_What is expected:_
Please print the entries below exactly, from the line with "Then restart your" through the line with "Then tell Composer", including both of those lines and leaving out all others.

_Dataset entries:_
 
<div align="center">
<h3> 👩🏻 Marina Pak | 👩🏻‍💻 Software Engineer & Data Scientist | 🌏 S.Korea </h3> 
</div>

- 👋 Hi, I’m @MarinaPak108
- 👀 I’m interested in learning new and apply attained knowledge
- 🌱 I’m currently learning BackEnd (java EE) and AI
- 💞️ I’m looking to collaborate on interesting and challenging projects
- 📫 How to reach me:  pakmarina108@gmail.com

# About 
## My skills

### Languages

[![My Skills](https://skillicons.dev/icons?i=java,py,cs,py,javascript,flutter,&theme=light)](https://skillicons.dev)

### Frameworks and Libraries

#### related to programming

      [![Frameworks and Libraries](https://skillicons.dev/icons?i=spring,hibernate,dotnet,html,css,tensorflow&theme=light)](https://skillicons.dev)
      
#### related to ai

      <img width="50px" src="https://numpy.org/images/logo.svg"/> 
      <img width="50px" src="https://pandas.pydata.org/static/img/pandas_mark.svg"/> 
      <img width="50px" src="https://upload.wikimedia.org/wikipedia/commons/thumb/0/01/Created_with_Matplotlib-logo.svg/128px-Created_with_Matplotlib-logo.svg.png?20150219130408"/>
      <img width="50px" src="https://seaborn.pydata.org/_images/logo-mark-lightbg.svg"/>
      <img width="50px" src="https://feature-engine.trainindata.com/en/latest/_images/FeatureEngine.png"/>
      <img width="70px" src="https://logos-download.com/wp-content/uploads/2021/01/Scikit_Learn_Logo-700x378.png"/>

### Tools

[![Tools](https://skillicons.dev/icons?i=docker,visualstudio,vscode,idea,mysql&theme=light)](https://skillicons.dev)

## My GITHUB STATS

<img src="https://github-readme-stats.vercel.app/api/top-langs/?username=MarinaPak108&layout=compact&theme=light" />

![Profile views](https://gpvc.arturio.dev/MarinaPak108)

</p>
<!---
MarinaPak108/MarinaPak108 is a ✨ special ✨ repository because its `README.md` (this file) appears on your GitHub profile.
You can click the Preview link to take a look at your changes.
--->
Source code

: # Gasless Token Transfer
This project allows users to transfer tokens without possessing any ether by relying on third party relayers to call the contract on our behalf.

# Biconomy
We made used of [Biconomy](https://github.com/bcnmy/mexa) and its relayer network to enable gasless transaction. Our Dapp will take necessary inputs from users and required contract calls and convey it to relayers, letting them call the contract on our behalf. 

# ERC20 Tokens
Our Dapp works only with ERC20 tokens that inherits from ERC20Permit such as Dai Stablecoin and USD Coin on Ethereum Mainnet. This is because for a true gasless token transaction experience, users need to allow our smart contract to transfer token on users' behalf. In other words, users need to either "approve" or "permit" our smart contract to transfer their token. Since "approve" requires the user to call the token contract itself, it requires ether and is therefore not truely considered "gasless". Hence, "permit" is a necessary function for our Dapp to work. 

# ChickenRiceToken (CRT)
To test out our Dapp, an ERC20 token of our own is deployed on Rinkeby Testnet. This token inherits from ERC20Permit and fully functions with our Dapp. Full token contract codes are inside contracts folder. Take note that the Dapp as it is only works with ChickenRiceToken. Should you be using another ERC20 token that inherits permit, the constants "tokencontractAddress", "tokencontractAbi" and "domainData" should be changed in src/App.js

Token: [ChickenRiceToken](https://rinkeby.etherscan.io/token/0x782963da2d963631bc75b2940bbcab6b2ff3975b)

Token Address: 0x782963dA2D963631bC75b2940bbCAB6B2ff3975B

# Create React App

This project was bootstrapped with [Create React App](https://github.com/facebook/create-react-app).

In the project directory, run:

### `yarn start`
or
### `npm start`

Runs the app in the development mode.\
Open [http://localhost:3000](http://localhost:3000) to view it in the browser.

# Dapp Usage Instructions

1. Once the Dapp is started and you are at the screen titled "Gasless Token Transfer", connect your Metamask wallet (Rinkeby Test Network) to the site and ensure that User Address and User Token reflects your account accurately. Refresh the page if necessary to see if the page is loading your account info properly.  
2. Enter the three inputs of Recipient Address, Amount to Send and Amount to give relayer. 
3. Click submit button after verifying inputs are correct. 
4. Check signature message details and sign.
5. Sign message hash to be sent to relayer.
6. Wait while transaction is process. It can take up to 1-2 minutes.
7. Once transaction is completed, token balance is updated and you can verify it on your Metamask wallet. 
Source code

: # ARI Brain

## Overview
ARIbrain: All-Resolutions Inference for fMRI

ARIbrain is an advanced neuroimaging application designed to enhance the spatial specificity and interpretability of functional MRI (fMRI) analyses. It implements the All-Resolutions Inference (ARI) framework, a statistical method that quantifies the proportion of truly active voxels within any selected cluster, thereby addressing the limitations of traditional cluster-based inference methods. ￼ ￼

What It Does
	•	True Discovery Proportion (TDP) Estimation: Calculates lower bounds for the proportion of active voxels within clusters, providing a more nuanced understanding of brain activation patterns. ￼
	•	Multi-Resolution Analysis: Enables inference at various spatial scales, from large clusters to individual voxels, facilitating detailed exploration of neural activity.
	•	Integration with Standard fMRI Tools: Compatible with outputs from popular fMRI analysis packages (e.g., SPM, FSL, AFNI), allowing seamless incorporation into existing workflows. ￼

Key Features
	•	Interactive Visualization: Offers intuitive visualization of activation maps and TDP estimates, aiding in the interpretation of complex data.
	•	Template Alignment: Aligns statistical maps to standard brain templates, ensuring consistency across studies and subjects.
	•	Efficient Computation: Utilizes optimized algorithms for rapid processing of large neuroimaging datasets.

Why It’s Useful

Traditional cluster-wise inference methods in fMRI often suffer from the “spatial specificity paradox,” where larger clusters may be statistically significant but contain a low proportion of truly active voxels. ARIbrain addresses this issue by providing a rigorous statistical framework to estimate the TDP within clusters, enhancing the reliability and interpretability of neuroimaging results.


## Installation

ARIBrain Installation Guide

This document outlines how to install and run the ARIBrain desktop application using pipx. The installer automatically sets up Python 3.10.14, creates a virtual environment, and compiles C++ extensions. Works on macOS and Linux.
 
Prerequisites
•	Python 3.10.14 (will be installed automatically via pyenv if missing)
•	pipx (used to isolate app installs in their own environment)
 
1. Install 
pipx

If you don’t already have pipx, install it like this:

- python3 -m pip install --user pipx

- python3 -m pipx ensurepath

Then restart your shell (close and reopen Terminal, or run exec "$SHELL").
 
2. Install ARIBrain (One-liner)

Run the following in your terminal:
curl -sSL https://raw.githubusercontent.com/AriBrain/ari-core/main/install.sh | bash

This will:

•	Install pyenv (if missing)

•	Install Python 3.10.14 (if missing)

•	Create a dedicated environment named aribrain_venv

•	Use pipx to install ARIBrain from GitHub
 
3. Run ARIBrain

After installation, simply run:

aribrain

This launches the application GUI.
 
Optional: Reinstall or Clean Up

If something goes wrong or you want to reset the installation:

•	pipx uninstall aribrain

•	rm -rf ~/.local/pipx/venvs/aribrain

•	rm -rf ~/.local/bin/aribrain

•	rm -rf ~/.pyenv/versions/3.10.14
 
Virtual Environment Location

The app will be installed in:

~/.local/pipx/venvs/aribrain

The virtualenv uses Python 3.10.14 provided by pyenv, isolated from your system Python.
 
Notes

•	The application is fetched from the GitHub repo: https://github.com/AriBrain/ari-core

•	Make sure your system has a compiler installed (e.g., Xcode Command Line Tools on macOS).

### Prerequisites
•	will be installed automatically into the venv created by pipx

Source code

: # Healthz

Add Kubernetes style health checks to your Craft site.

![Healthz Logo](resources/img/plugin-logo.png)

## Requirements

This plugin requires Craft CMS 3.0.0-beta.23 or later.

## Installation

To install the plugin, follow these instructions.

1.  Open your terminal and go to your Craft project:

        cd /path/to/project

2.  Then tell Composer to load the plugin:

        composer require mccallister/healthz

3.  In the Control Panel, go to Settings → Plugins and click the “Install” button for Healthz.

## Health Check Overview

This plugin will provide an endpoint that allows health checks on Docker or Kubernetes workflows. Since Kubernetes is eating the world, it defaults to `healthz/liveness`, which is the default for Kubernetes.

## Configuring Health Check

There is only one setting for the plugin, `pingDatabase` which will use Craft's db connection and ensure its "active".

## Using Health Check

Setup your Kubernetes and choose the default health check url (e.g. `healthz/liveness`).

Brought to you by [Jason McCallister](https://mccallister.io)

_Your solution:_
Then restart your shell (close and reopen Terminal, or run exec "$SHELL").
 
2. Install ARIBrain (One-liner)

Run the following in your terminal:
curl -sSL https://raw.githubusercontent.com/AriBrain/ari-core/main/install.sh | bash

This will:

•	Install pyenv (if missing)

•	Install Python 3.10.14 (if missing)

•	Create a dedicated environment named aribrain_venv

•	Use pipx to install ARIBrain from GitHub
 
3. Run ARIBrain

After installation, simply run:

aribrain

This launches the application GUI.
 
Optional: Reinstall or Clean Up

If something goes wrong or you want to reset the installation:

•	pipx uninstall aribrain

•	rm -rf ~/.local/pipx/venvs/aribrain

•	rm -rf ~/.local/bin/aribrain

•	rm -rf ~/.pyenv/versions/3.10.14
 
Virtual Environment Location

The app will be installed in:

~/.local/pipx/venvs/aribrain

The virtualenv uses Python 3.10.14 provided by pyenv, isolated from your system Python.
 
Notes

•	The application is fetched from the GitHub repo: https://github.com/AriBrain/ari-core

•	Make sure your system has a compiler installed (e.g., Xcode Command Line Tools on macOS).

### Prerequisites
•	will be installed automatically into the venv created by pipx

Source code

: # Healthz

Add Kubernetes style health checks to your Craft site.

![Healthz Logo](resources/img/plugin-logo.png)

## Requirements

This plugin requires Craft CMS 3.0.0-beta.23 or later.

## Installation

To install the plugin, follow these instructions.

1.  Open your terminal and go to your Craft project:

        cd /path/to/project

2.  Then tell Composer to load the plugin:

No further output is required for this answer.